> **WHAT TO PRODUCE**
Wherever a line of the records contains "provides", copy that line.

> **DATA PROVIDED**
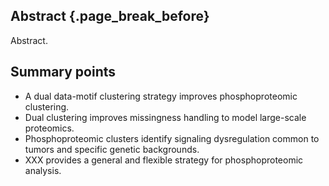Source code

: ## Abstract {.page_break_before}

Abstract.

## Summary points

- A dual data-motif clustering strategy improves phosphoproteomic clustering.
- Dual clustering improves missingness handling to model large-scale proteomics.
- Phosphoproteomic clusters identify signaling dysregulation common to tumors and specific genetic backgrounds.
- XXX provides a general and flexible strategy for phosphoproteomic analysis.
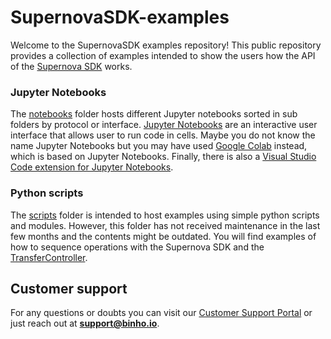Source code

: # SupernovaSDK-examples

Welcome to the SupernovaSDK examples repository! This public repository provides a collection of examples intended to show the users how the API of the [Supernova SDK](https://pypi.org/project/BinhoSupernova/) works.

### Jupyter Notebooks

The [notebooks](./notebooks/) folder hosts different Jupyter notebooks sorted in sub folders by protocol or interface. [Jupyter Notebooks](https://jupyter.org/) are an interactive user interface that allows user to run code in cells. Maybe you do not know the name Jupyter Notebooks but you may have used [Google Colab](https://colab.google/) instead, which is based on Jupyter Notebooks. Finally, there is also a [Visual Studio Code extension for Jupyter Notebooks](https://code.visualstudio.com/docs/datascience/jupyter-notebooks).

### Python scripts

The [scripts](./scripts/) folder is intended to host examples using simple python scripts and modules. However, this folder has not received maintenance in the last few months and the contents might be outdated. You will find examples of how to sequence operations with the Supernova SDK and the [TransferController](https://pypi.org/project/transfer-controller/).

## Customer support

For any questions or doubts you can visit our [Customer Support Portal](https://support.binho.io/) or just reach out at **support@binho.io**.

> **WRITTEN SOLUTION**
- XXX provides a general and flexible strategy for phosphoproteomic analysis.
Welcome to the SupernovaSDK examples repository! This public repository provides a collection of examples intended to show the users how the API of the [Supernova SDK](https://pypi.org/project/BinhoSupernova/) works.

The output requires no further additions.